__Records shown__:
* * * * * * *

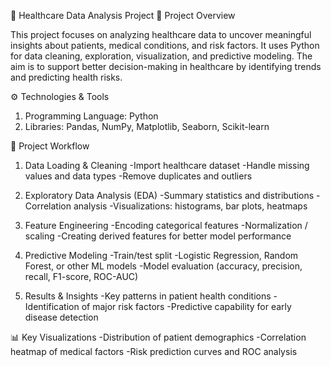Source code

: 🏥 Healthcare Data Analysis Project
📌 Project Overview

This project focuses on analyzing healthcare data to uncover meaningful insights about patients, medical conditions, and risk factors. It uses Python for data cleaning, exploration, visualization, and predictive modeling. The aim is to support better decision-making in healthcare by identifying trends and predicting health risks.

⚙️ Technologies & Tools
1. Programming Language: Python
2. Libraries: Pandas, NumPy, Matplotlib, Seaborn, Scikit-learn

📂 Project Workflow
1. Data Loading & Cleaning
-Import healthcare dataset
-Handle missing values and data types
-Remove duplicates and outliers

2. Exploratory Data Analysis (EDA)
-Summary statistics and distributions
-Correlation analysis
-Visualizations: histograms, bar plots, heatmaps

3. Feature Engineering
-Encoding categorical features
-Normalization / scaling
-Creating derived features for better model performance

4. Predictive Modeling
-Train/test split
-Logistic Regression, Random Forest, or other ML models
-Model evaluation (accuracy, precision, recall, F1-score, ROC-AUC)

5. Results & Insights
-Key patterns in patient health conditions
-Identification of major risk factors
-Predictive capability for early disease detection

📊 Key Visualizations
-Distribution of patient demographics
-Correlation heatmap of medical factors
-Risk prediction curves and ROC analysis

* * * * * * *

__Work to complete__:
Go through the data above and copy each line in which "Python" appears.

__Task response__:
This project focuses on analyzing healthcare data to uncover meaningful insights about patients, medical conditions, and risk factors. It uses Python for data cleaning, exploration, visualization, and predictive modeling. The aim is to support better decision-making in healthcare by identifying trends and predicting health risks.
1. Programming Language: Python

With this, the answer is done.